Give back each line of the listing below that contains the string "cells".
··· Given entries ···
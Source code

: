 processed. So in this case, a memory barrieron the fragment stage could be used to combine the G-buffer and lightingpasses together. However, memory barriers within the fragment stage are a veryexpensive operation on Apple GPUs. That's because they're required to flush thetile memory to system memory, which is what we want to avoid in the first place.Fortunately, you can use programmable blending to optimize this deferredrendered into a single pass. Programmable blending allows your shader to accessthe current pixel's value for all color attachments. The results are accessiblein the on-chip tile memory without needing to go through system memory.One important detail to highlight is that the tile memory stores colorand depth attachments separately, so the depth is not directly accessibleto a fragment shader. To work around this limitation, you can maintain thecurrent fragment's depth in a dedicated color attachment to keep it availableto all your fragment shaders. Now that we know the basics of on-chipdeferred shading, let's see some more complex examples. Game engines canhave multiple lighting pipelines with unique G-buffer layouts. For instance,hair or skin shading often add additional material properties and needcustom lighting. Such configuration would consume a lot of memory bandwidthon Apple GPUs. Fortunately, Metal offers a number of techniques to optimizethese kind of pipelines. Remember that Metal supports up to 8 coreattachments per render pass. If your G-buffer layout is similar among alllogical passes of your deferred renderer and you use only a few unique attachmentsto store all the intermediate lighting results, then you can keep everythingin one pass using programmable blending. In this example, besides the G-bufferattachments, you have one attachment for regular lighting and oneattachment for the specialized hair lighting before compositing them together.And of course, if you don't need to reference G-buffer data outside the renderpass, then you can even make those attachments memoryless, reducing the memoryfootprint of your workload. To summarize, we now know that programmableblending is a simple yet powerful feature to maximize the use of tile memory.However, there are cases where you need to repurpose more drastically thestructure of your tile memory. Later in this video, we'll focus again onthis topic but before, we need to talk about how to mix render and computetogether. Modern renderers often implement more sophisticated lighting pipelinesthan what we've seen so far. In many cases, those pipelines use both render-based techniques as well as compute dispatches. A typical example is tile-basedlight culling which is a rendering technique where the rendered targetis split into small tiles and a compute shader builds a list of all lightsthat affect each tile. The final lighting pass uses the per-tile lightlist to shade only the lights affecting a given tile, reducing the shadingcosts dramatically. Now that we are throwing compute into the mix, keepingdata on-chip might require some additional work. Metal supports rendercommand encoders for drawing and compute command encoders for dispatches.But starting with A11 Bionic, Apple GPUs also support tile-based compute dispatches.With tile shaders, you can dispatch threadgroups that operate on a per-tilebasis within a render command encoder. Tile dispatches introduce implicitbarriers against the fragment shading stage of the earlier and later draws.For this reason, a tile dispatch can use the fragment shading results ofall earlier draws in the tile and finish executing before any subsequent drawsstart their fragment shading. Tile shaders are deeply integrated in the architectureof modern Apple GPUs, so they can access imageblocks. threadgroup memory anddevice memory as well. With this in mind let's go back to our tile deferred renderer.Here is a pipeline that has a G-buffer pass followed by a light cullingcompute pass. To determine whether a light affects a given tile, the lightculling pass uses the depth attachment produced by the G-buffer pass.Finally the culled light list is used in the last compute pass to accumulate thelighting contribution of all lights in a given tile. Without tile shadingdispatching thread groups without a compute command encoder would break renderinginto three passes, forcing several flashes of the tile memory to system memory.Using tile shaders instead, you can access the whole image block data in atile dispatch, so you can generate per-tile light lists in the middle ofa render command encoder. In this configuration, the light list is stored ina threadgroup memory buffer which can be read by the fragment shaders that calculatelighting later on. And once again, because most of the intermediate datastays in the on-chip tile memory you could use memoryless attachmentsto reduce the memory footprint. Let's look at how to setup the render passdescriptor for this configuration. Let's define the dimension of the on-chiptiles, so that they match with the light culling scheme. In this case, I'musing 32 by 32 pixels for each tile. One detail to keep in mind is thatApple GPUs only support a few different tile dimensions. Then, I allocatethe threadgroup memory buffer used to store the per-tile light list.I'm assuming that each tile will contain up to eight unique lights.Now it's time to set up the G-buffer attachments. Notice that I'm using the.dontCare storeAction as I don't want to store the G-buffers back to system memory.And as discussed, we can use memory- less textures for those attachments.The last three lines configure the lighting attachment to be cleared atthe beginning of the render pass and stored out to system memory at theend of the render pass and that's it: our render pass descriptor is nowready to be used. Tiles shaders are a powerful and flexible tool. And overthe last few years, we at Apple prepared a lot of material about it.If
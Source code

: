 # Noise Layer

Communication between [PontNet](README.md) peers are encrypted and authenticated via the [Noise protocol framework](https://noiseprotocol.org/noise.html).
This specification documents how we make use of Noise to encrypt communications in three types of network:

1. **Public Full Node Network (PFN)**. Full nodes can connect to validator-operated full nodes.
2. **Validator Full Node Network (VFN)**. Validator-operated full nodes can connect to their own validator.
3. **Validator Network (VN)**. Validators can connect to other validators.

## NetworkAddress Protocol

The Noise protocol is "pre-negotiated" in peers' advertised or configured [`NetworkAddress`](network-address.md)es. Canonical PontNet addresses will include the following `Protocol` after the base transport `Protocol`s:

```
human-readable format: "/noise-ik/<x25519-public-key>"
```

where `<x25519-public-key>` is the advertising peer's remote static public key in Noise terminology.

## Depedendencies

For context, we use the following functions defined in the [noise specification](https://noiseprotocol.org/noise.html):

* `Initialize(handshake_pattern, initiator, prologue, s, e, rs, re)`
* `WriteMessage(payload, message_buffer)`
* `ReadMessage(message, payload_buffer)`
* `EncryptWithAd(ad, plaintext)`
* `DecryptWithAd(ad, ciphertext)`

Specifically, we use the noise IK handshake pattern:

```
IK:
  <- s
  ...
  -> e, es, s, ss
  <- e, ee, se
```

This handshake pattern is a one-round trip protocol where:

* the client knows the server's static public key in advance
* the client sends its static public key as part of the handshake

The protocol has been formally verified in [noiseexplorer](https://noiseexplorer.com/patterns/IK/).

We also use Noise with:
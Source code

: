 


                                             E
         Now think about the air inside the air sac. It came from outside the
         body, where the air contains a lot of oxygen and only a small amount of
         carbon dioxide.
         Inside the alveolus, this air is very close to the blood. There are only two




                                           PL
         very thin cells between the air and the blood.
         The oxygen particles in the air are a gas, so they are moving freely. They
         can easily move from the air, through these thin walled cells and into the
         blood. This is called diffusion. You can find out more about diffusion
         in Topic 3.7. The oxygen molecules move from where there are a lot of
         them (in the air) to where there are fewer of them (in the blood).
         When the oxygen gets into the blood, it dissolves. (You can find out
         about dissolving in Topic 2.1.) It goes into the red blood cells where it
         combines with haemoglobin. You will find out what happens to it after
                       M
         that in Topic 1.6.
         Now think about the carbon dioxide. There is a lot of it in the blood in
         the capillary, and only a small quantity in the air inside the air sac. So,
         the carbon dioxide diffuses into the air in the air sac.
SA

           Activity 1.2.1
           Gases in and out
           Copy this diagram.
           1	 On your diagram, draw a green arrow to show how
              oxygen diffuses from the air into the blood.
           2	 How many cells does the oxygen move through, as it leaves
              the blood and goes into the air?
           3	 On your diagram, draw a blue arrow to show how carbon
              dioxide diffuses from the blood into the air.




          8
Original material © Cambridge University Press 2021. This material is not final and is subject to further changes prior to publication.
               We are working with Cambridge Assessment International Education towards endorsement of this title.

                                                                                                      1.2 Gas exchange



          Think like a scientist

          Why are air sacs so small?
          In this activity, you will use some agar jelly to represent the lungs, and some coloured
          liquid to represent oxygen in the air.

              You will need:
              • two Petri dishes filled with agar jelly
···
§ Completed task:
         very thin cells between the air and the blood.
         can easily move from the air, through these thin walled cells and into the
         about dissolving in Topic 2.1.) It goes into the red blood cells where it
           2	 How many cells does the oxygen move through, as it leaves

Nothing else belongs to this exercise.